How Sustainability is Redefining Careers in Fashion

By Michelle Doyle
Image credit: Unsplashed
With growing demand for sustainable solutions to social and environmental challenges, opportunities are opening up for meaningful careers in fashion sustainability.

If you have an interest in fighting climate change and advancing human rights, you may want to look to fashion as the next frontier.

The fashion industry is responsible for 10% of global carbon emissions, making it one of the most polluting industries on the planet. It’s also one of the worlds largest employers, with about 1 in 8 people working in fashion and textiles globally. With a growing demand for sustainable solutions to our social and environmental challenges, opportunities are starting to open up for meaningful careers in fashion sustainability.

While the word ‘sustainable’ has become a familiar buzzword, its meaning is complex, and even more so its execution. Essentially, sustainable means meeting our needs without compromising those of future generations. In practice, sustainability encompasses initiatives and actions aimed at the preservation of resources. The four main areas are environmental, human, social, and economic. 

Image credit: Fashion for Good

To understand how this applies within the fashion industry, we can break up these four areas of sustainability into smaller pieces to see how they connect to one another, and how these connections are shaping the future of the job market. There is an advancing web of sustainability methods redefining the fashion industry, cutting across the environmental, social, textile technology and non-profit sectors, just to name a few. This means new opportunities for careers and impact. Let's have a look at what exactly the emerging careers are in this space, and the type of impact they can make on a larger scale.

Let's start with the raw materials. Advancements in technology and research around material production is changing the way clothes are made, whether or not they release microplastics during washing cycles, and their potential to degrade if they reach a landfill. These are the matters that environmental and chemical engineers are creating solutions for. Positions such as Life Cycle Assessment EngineersTextile Engineers, and Agricultural Consultants are beginning to broaden in the fashion industry with increasing demand from designers and brands to redesign textiles for a lower environmental impact.

On the social end of the spectrum, fashion companies are increasingly contacting consultants and NGO’s focused on workers rights and labor policies to develop social sustainability standards across their supply chains. Organizations like Fair Wear and Ethical Trading Initiative  work between brands, networks of NGO’s, trade unions, factories and government officials to establish best practices for ethical trade for companies while supporting workers in negotiating fair rights within their workspace in sourcing countries. If your goal is to address sustainability from a human rights angle, you can find positions in impact teams and business consulting to develop innovative ways of improving working conditions for garment workers. There are also non-profits like Fashion for Good and Sustainable Apparel Coalition who provide a crossroads between connecting designers and brands with education and innovative solutions for environmental practices such as waste reduction, energy solutions, and circular business models, while also addressing workers rights across the supply chain. Positions in organizations like these range from managerial positions  to communications roles, both of which are increasing in demand as non-profits work to expand their networks between innovators in environmental solutions and human rights organizations to provide resources for designers and fashion houses.  
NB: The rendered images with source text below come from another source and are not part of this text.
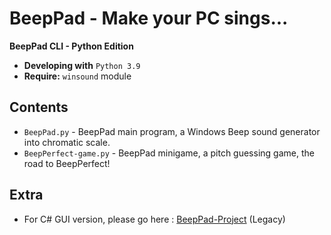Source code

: # BeepPad - Make your PC sings...
**BeepPad CLI - Python Edition**

- **Developing with** `Python 3.9`
- **Require:** `winsound` module

## Contents
- `BeepPad.py` - BeepPad main program, a Windows Beep sound generator into chromatic scale.
- `BeepPerfect-game.py` - BeepPad minigame, a pitch guessing game, the road to BeepPerfect!

## Extra
- For C# GUI version, please go here : [BeepPad-Project](https://github.com/richeyphu/BeepPad-Project/) (Legacy)
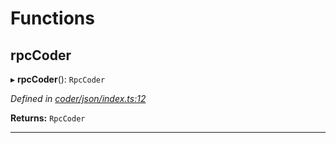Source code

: 

# Functions

<a id="rpccoder"></a>

##  rpcCoder

▸ **rpcCoder**(): `RpcCoder`

*Defined in [coder/json/index.ts:12](https://github.com/polkadot-js/api/blob/471bfce/packages/rpc-provider/src/coder/json/index.ts#L12)*

**Returns:** `RpcCoder`

___

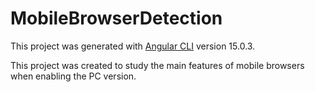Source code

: # MobileBrowserDetection

This project was generated with [Angular CLI](https://github.com/angular/angular-cli) version 15.0.3.

This project was created to study the main features of mobile browsers when enabling the PC version.
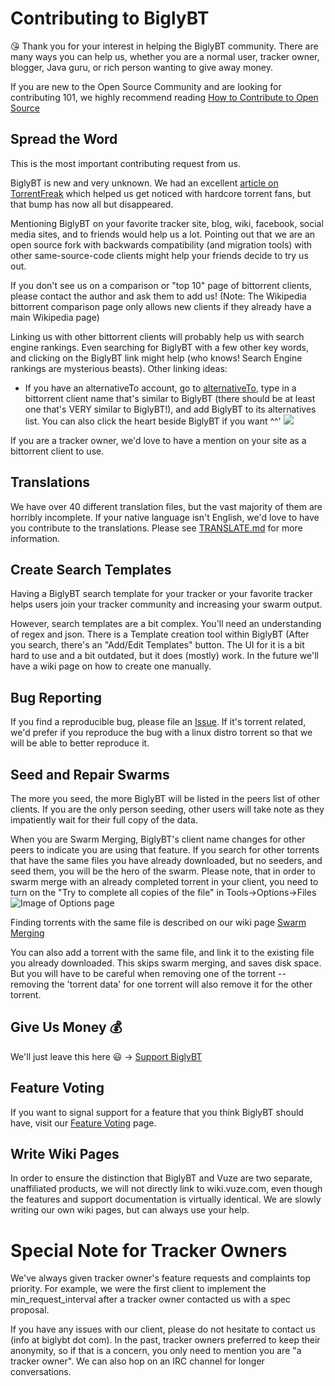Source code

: # Contributing to BiglyBT

:kissing_heart: Thank you for your interest in helping the BiglyBT community.  There are many ways you can help us, whether you are a normal user, tracker owner, blogger, Java guru, or rich person wanting to give away money.

If you are new to the Open Source Community and are looking for contributing 101, we highly recommend reading [How to Contribute to Open Source](https://opensource.guide/how-to-contribute/)

## Spread the Word

This is the most important contributing request from us.

BiglyBT is new and very unknown.  We had an excellent [article on TorrentFreak](https://torrentfreak.com/former-vuze-developers-launch-biglybt-a-new-open-source-torrent-client-170803/) which helped us get noticed with hardcore torrent fans, but that bump has now all but disappeared.

Mentioning BiglyBT on your favorite tracker site, blog, wiki, facebook, social media sites, and to friends would help us a lot.  Pointing out that we are an open source fork with backwards compatibility (and migration tools) with other same-source-code clients might help your friends decide to try us out.

If you don't see us on a comparison or "top 10" page of bittorrent clients, please contact the author and ask them to add us!  (Note: The Wikipedia bittorrent comparison page only allows new clients if they already have a main Wikipedia page)

Linking us with other bittorrent clients will probably help us with search engine rankings.  Even searching for BiglyBT with a few other key words, and clicking on the BiglyBT link might help (who knows! Search Engine rankings are mysterious beasts).  Other linking ideas:

* If you have an alternativeTo account, go to [alternativeTo](https://alternativeto.net), type in a bittorrent client name that's similar to BiglyBT (there should be at least one that's VERY similar to BiglyBT!), and add BiglyBT to its alternatives list.  You can also click the heart beside BiglyBT if you want ^^' ![](https://i.imgur.com/HaEnuD0.png)

If you are a tracker owner, we'd love to have a mention on your site as a bittorrent client to use.

## Translations

We have over 40 different translation files, but the vast majority of them are horribly incomplete.  If your native language isn't English, we'd love to have you contribute to the translations. Please see [TRANSLATE.md](TRANSLATE.md) for more information.

## Create Search Templates

Having a BiglyBT search template for your tracker or your favorite tracker helps users join your tracker community and increasing your swarm output.

However, search templates are a bit complex.  You'll need an understanding of regex and json.  There is a Template creation tool within BiglyBT (After you search, there's an "Add/Edit Templates" button.  The UI for it is a bit hard to use and a bit outdated, but it does (mostly) work.  In the future we'll have a wiki page on how to create one manually.

## Bug Reporting

If you find a reproducible bug, please file an [Issue](https://github.com/BiglySoftware/BiglyBT/issues).  If it's torrent related, we'd prefer if you reproduce the bug with a linux distro torrent so that we will be able to better reproduce it.

## Seed and Repair Swarms

The more you seed, the more BiglyBT will be listed in the peers list of other clients.  If you are the only person seeding, other users will take note as they impatiently wait for their full copy of the data.

When you are Swarm Merging, BiglyBT's client name changes for other peers to indicate you are using that feature.  If you search for other torrents that have  the same files you have already downloaded, but no seeders, and seed them, you will be the hero of the swarm.  Please note, that in order to swarm merge with an already completed torrent in your client, you need to turn on the "Try to complete all copies of the file" in Tools->Options->Files ![Image of Options page](http://i.imgur.com/fSRFw0g.png) 

Finding torrents with the same file is described on our wiki page [Swarm Merging](https://wiki.biglybt.com/w/Swarm_Merging)

You can also add a torrent with the same file, and link it to the existing file you already downloaded.  This skips swarm merging, and saves disk space.  But you will have to be careful when removing one of the torrent -- removing the 'torrent data' for one torrent will also remove it for the other torrent.

## Give Us Money :moneybag:

We'll just leave this here :smiley: -> [Support BiglyBT](https://www.biglybt.com/donation/donate.php) 

## Feature Voting

If you want to signal support for a feature that you think BiglyBT should have, visit our [Feature Voting](https://vote.biglybt.com/) page.

## Write Wiki Pages

In order to ensure the distinction that BiglyBT and Vuze are two separate, unaffiliated products, we will not directly link to wiki.vuze.com, even though the features and support documentation is virtually identical.  We are slowly writing our own wiki pages, but can always use your help.

# Special Note for Tracker Owners

We've always given tracker owner's feature requests and complaints top priority.  For example, we were the first client to implement the min_request_interval after a tracker owner contacted us with a spec proposal.

If you have any issues with our client, please do not hesitate to contact us (info at biglybt dot com).  In the past, tracker owners preferred to keep their anonymity, so if that is a concern, you only need to mention you are "a tracker owner".  We can also hop on an IRC channel for longer conversations.



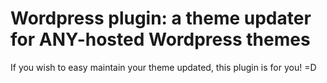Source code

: # Wordpress plugin: a theme updater for ANY-hosted Wordpress themes

If you wish to easy maintain your theme updated, this plugin is for you! =D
Image credit: Fashion for Good

Even though positions within the material and social areas of fashion require specific training and expertise, those looking into corporate responsibility positions (CSR) can benefit from overall knowledge in these areas and how they converge. In larger companies, the need for Sustainability Managers to oversee strategy between raw materials solutions, product innovation, and social impact is growing, and each company will have slightly different needs. Management positions can include Product Innovation Managers, Supply Chain Managers and Sustainable Sourcing Managers.

The role of communications professionals are also expanding within CSR. The responsibility of communication specialists is evolving from getting the message, image, and identity of a brand across, to creating a following and movement around the larger social and environmental causes which a brand aligns themselves with. The responsibility of facilitating dialogue with consumers about the issues they care about, such as transparency and education on sustainability initiatives is expanding communications roles into mediums for education and accountability.

As fashion makes progress with sustainability, the different fields of expertise that create sustainable solutions within the environmental sector, human rights sectors, and technology will increasingly intersect with fashion. As more brands start to adopt collaborative approaches to sustainability, and consumers continue to expect more transparency, the possibilities for the fashion industry to redesign the systems that are causing harm to our planet and people are only beginning to widen. The potential of this space and the opportunities within it, however, are dependent on the demand for sustainable options, which comes down to values-based consumer choices to hold the door open for innovation and keep change trending.